Aber dann kamen die Herausforderer aus Übersee und setzten sich vor die Dressurkönigin. Laura Graves‘ Verdades war heute gut drauf. „Er (Verdades, Anm. d. Red) hat heute gesagt: ,Ah es geht rechts herum, ich weiß, es ist der Grand Prix Special, Mami!‘“ Nach einem weitgehend fehlerfreien Ritt standen 81,824 Prozent auf der Tafel. Der Sieg. Endlich! „Ich habe es so oft versucht“, gab Graves ehrlich zu und schob hinterher: „Das war ziemlich ermüdend!“ Heute habe ihr Pferd ihr ein wunderbares Geburtstagsgeschenk gemacht.
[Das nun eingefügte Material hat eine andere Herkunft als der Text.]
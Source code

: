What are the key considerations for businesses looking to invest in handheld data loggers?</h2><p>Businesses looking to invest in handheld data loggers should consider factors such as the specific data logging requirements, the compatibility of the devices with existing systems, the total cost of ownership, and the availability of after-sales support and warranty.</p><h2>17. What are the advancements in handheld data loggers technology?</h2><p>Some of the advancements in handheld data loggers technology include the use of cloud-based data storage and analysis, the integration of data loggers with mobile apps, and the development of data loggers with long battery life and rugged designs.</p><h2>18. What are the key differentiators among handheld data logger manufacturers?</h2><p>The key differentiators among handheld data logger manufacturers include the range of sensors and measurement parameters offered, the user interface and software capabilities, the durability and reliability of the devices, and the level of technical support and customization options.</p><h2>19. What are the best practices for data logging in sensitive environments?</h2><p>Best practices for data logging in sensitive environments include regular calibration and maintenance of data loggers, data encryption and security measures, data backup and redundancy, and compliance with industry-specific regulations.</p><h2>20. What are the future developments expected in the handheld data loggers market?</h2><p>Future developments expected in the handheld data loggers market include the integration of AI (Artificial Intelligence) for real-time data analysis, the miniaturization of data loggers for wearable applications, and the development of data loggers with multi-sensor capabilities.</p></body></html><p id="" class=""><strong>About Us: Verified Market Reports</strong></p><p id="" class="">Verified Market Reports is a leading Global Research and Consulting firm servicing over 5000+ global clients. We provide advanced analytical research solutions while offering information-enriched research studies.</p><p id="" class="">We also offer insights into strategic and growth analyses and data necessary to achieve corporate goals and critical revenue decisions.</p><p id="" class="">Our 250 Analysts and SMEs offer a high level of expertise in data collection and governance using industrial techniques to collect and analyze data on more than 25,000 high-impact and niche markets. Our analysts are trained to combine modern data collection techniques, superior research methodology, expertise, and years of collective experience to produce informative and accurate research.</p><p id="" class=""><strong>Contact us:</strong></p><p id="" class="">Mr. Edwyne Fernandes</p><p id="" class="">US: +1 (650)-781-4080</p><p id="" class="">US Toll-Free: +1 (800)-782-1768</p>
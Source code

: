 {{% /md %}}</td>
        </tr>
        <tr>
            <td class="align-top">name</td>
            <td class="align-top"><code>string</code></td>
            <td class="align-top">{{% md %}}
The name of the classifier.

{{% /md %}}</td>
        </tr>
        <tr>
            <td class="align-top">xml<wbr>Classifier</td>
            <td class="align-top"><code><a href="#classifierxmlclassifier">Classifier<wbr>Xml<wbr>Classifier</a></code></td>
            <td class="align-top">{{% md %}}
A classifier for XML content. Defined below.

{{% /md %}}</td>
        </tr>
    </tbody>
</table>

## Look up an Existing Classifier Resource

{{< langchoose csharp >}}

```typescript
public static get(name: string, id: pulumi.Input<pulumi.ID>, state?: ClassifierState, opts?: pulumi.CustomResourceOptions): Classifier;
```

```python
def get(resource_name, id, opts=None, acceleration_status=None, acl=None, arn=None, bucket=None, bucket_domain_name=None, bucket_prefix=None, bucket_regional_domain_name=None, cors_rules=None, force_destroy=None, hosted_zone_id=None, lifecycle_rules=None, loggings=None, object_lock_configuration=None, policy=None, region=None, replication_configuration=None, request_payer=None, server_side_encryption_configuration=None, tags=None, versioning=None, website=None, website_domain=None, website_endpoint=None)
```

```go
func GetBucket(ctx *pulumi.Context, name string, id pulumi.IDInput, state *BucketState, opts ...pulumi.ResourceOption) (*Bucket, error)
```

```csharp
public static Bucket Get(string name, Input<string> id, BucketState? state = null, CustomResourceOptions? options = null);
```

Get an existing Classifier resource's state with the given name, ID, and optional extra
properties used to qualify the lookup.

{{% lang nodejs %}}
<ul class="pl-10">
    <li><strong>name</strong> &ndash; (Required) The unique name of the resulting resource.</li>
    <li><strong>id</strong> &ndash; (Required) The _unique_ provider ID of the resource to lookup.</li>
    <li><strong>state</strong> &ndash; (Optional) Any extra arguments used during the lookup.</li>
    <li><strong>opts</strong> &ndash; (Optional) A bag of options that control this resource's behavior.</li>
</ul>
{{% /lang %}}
Das hatte Isabell Werth ja bereits gestern an ihrem Ehrentag von Zweitpferd Emilio im Lindt-Preis bekommen. Weshalb es heute nicht hatte sollen sein, konnte sie erklären. Den Kommentar von Laura Graves aufgreifend meinte sie: „Also, bei uns war es heute nicht so, dass Weihe beim Abwenden sagte: ,Ach, das möchtest Du von mir, Mutti!‘“ Stattdessen habe sie gespürt, dass die Stute lange keinen Special mehr gegangen war: „Ich habe gemerkt, dass sie unsicher war. Uns fehlte das Selbstvertrauen vom Grand Prix.“ Werth gratulierte Laura Graves von Herzen, setzte aber mit Blick auf die morgige Kür um den Deutsche Bank Preis gleich darauf hinterher: „Aber ich will auch gewinnen!“
Zwischen Werth und Graves war noch Sönke Rothenberger als letzter Reiter des deutschen Teams am Start. Er und sein zehnjähriger Cosmo begannen ganz stark. Doch im starken Schritt erschrak der KWPN-Wallach und sprang zur Seite. Es war aber wirklich nur eine Sekunde, die er abgelenkt war, danach marschierte er gelassen weiter über die Diagonale. Wer in diesem Moment nicht hingesehen hatte, hätte gar nichts bemerkt. Doch zu diesem Versehen gesellten sich noch Aussetzer in den fliegenden Wechseln von Sprung zu Sprung sowie Taktfehler in der Trabtour. 78,314 und Platz drei sind ein gutes Ergebnis, aber es wäre wohl mehr drin gewesen. Rothenberger: „Ich bin vor allem enttäuscht von mir selbst! In den Einerwechseln habe ich mich nicht genug konzentriert.“ Ob er zu viel gefeiert habe, wurde er gefragt – „Ne, gar nicht. Das war wahrscheinlich der Fehler!“ Das kann er ja jetzt nachholen nach dem zweiten Sieg in Folge im Lambertz Nationenpreis beim CHIO Aachen.